▸ Work to be completed
Word for word, retype the lines from the one containing "visual o daltonismo." to the last line of the data below, both ends included.

▸ Material shown
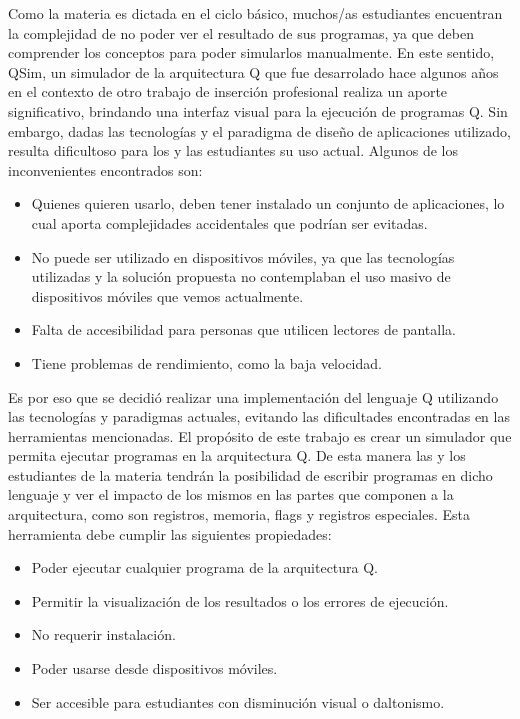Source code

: Como la materia es dictada en el ciclo básico, muchos/as estudiantes encuentran la complejidad de no poder ver el resultado de sus programas, ya que deben comprender los conceptos para poder simularlos manualmente. En este sentido, QSim, un simulador de la arquitectura Q que fue desarrolado hace algunos años en el contexto de otro trabajo de inserción profesional realiza un aporte significativo, brindando una interfaz visual para la ejecución de programas Q. Sin embargo, dadas las tecnologías y el paradigma de diseño de aplicaciones utilizado, resulta dificultoso para los y las estudiantes su uso actual. Algunos de los inconvenientes encontrados son:
\begin{itemize}
\item Quienes quieren usarlo, deben tener instalado un conjunto de aplicaciones, lo cual aporta complejidades accidentales que podrían ser evitadas.
\item No puede ser utilizado en dispositivos móviles, ya que las tecnologías utilizadas y la solución propuesta no contemplaban el uso masivo de dispositivos móviles que vemos actualmente.
\item Falta de accesibilidad para personas que utilicen lectores de pantalla.
\item Tiene problemas de rendimiento, como la baja velocidad.
\end{itemize}

Es por eso que se decidió realizar una implementación del lenguaje Q utilizando las tecnologías y paradigmas actuales, evitando las dificultades encontradas en las herramientas mencionadas. El propósito de este trabajo es crear un simulador que permita ejecutar programas en la arquitectura Q. De esta manera las y los estudiantes de la materia tendrán la posibilidad de escribir programas en dicho lenguaje y ver el impacto de los mismos en las partes que componen a la arquitectura, como son registros, memoria, flags y registros especiales. Esta herramienta debe cumplir las siguientes propiedades:

\begin{itemize}
\item Poder ejecutar cualquier programa de la arquitectura Q.
\item Permitir la visualización de los resultados o los errores de ejecución.
\item No requerir instalación.
\item Poder usarse desde dispositivos móviles.
\item Ser accesible para estudiantes con disminución visual o daltonismo.
\end{itemize}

▸ Finished exercise
\item Ser accesible para estudiantes con disminución visual o daltonismo.
\end{itemize}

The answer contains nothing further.